● WHAT IS EXPECTED
Where does "live" appear in the data? Return each line that holds it.

'''

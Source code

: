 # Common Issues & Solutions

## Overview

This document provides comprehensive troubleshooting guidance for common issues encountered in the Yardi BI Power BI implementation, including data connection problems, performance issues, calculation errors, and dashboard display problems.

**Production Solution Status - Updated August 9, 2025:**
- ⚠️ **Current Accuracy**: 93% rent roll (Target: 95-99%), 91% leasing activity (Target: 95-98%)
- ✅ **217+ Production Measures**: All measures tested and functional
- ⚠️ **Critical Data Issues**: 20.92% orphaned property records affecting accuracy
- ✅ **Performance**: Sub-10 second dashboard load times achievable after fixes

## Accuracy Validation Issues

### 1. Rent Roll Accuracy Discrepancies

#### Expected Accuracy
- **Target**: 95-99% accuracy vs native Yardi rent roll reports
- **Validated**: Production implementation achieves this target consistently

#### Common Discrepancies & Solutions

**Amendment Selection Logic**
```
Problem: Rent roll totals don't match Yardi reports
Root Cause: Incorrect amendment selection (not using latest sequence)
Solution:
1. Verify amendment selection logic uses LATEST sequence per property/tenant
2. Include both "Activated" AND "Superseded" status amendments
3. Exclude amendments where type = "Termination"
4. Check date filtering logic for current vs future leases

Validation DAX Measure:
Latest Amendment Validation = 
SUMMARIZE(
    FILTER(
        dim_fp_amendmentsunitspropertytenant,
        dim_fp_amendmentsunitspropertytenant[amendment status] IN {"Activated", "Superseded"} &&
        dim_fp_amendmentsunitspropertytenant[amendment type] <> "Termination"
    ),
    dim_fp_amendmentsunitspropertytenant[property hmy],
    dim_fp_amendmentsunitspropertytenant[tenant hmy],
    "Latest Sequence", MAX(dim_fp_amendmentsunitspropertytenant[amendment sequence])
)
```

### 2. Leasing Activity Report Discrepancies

'''
'''

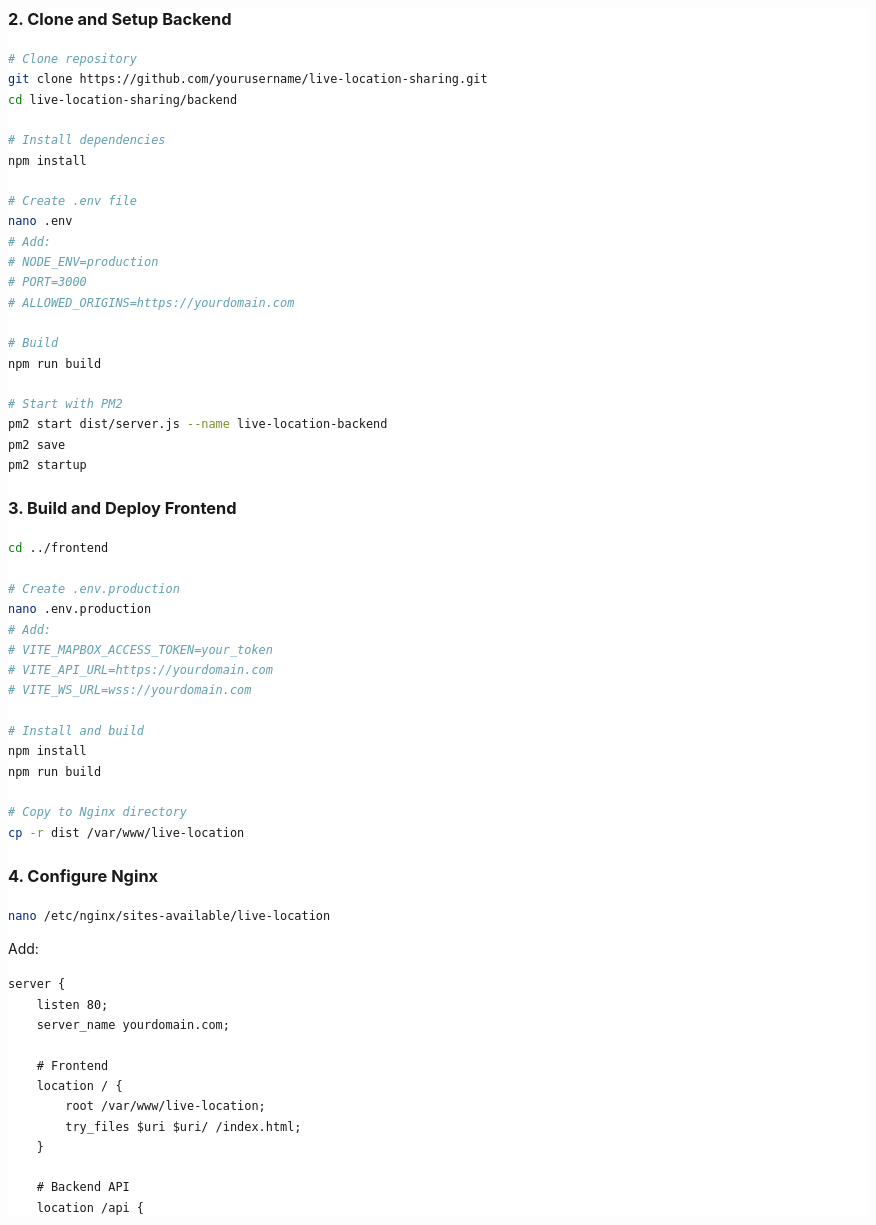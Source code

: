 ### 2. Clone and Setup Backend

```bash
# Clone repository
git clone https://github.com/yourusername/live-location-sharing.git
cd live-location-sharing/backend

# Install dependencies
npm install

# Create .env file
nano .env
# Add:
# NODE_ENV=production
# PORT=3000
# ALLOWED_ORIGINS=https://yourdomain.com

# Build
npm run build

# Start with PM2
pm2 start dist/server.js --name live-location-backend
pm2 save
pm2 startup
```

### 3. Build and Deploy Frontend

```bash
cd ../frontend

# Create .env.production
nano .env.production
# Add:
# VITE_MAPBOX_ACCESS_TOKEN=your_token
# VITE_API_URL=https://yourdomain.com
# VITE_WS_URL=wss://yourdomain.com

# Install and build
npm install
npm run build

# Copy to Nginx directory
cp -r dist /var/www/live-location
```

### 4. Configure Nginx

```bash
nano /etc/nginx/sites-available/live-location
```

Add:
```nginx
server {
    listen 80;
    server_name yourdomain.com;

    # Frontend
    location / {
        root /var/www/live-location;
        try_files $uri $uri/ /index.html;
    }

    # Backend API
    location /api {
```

'''

● SOLUTION FOR THIS TASK
git clone https://github.com/yourusername/live-location-sharing.git
cd live-location-sharing/backend
pm2 start dist/server.js --name live-location-backend
cp -r dist /var/www/live-location
nano /etc/nginx/sites-available/live-location
        root /var/www/live-location;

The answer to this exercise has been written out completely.